■ DATA TO PROCESS
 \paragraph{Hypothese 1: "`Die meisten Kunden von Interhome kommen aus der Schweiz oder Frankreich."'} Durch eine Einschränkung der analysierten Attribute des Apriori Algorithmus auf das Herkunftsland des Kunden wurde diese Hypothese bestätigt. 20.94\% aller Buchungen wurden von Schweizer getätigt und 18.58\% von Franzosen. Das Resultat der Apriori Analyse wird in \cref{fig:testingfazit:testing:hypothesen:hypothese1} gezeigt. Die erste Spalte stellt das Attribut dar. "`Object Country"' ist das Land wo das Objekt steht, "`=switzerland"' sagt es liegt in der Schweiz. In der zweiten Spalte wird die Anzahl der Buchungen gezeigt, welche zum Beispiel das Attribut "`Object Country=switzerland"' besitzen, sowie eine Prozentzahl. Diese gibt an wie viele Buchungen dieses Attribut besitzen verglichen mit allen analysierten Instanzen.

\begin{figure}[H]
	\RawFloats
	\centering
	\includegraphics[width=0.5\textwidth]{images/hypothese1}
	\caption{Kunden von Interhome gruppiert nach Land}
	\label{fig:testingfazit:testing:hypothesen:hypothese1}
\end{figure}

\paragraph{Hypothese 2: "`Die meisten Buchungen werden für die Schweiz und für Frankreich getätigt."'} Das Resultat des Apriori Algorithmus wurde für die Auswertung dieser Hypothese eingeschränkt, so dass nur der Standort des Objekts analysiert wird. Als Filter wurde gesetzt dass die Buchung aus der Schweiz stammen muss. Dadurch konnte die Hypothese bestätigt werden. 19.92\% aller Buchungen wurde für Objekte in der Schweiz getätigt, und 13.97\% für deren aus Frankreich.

■ TASK
Give the number of lines above containing the word "Interhome", with no other text.

■ REPLY TO THE TASK
2